Activity: Copy every line of the records below that holds the word "ambur".

Excerpted records:
+++
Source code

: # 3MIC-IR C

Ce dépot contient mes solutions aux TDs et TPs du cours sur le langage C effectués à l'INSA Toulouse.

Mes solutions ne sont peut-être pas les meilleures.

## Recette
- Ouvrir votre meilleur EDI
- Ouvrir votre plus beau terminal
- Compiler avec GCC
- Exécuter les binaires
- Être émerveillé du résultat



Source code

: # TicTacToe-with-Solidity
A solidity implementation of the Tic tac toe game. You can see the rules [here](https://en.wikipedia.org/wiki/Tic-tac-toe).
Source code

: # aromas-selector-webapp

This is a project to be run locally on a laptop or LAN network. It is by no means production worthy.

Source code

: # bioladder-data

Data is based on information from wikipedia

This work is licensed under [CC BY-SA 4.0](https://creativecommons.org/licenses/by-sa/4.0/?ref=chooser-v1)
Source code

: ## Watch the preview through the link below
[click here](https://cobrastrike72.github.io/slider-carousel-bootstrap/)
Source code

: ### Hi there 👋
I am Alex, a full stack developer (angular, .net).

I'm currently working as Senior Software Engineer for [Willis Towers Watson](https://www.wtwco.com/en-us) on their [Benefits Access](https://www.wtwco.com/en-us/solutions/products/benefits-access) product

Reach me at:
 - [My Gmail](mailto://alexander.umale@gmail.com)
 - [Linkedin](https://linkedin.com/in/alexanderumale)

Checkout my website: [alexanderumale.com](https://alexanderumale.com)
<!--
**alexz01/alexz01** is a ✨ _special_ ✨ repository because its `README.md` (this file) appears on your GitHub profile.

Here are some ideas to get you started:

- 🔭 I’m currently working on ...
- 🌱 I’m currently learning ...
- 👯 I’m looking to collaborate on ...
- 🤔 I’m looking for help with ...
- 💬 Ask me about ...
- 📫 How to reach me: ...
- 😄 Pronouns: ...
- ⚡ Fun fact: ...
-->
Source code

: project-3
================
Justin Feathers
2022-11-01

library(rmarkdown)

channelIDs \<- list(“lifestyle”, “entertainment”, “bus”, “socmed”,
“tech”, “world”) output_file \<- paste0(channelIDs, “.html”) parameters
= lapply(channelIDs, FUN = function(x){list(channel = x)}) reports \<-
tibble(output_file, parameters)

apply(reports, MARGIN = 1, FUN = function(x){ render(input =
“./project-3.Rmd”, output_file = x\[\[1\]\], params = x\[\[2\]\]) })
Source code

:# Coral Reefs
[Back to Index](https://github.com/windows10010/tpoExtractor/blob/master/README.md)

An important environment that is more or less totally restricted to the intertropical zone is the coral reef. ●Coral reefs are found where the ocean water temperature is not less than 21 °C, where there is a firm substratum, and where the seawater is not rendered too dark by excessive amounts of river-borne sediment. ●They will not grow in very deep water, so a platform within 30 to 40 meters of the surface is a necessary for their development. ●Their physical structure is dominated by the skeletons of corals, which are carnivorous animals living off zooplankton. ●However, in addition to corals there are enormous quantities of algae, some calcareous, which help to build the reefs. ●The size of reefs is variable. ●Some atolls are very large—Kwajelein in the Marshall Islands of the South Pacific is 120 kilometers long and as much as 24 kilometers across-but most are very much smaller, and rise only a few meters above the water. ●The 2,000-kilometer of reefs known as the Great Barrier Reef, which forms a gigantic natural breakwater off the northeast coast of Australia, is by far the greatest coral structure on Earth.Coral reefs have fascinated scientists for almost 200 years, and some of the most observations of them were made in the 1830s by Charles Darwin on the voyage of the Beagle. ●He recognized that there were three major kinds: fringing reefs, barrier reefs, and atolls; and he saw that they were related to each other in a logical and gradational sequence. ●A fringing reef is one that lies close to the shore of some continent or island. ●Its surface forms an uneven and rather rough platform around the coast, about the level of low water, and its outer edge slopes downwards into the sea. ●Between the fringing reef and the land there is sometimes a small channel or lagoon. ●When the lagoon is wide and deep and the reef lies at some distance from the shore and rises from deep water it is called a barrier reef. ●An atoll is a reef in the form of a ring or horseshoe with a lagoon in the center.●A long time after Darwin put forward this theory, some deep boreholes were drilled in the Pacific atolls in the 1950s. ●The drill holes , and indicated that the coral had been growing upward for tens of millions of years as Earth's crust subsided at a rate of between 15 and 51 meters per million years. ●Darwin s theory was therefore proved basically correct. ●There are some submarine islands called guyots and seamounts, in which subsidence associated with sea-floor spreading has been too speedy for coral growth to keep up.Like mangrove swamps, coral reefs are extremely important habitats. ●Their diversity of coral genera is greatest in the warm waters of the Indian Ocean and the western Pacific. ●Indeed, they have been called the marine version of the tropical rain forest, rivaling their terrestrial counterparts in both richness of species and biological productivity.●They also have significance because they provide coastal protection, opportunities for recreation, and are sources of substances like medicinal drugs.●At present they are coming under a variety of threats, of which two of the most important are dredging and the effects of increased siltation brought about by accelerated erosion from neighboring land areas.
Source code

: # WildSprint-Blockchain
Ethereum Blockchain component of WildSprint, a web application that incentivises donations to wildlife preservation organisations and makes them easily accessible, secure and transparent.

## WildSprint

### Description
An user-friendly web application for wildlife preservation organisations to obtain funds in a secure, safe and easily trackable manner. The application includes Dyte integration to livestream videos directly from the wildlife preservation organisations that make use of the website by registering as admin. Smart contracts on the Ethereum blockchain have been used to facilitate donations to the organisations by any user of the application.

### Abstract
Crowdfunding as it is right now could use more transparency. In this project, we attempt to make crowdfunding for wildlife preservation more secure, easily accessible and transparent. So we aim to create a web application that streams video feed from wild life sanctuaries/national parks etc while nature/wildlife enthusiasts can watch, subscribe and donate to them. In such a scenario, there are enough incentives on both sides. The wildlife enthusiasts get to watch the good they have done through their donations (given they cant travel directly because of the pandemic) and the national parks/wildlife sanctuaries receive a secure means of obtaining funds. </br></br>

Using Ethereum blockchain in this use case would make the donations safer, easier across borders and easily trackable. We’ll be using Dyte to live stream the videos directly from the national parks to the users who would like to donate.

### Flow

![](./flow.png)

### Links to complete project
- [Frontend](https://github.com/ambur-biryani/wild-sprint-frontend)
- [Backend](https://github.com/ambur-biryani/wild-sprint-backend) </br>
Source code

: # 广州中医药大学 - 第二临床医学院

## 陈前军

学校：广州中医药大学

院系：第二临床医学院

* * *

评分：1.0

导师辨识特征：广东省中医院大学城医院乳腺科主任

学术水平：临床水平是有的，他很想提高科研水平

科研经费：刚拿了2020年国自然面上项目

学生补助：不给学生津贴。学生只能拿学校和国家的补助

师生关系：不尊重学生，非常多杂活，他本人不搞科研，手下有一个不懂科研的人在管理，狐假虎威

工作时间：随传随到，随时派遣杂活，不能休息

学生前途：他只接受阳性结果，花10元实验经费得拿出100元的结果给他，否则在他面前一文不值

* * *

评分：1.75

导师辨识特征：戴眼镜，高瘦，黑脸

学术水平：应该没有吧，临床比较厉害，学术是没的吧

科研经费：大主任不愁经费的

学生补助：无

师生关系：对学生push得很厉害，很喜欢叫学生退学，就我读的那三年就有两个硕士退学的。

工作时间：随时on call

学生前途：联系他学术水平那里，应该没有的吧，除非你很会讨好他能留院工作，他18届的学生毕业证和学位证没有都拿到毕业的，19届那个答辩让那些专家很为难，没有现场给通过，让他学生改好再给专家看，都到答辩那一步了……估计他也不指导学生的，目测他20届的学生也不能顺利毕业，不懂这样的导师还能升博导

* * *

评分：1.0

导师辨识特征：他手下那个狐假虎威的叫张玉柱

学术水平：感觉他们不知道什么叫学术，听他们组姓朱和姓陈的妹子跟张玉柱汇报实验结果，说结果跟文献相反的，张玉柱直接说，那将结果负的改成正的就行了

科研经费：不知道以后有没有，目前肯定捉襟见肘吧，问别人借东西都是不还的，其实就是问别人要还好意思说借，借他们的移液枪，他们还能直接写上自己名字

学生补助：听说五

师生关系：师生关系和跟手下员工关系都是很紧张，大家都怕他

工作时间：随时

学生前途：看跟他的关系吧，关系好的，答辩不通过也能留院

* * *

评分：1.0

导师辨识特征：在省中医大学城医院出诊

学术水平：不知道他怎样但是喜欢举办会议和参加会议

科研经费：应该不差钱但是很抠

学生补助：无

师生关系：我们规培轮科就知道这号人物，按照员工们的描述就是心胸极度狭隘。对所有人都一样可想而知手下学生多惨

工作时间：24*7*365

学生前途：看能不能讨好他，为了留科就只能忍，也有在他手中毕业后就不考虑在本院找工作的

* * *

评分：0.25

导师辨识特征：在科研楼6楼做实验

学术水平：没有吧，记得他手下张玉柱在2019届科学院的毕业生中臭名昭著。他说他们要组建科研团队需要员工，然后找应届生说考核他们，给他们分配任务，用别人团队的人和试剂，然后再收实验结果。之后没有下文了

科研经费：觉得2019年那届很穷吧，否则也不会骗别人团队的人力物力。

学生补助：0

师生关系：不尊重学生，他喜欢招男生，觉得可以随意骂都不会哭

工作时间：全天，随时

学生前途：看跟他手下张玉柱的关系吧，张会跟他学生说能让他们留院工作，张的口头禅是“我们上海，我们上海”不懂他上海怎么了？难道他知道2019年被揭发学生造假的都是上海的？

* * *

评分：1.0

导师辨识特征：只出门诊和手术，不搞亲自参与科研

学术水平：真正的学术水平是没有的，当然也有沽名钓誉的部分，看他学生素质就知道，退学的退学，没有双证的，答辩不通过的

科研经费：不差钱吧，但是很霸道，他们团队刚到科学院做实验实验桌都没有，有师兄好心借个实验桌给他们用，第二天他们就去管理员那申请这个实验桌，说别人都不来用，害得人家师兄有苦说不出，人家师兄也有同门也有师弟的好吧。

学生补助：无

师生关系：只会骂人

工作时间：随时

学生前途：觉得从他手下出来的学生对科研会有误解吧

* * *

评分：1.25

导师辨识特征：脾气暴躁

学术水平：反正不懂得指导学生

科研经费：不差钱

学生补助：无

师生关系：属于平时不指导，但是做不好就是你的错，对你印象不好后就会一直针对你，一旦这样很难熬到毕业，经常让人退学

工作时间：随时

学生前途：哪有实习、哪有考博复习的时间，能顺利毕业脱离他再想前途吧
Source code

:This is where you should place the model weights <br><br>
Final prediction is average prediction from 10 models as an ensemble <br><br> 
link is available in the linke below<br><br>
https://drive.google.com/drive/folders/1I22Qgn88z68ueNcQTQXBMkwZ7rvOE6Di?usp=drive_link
+++
Response area:
- [Frontend](https://github.com/ambur-biryani/wild-sprint-frontend)
- [Backend](https://github.com/ambur-biryani/wild-sprint-backend) </br>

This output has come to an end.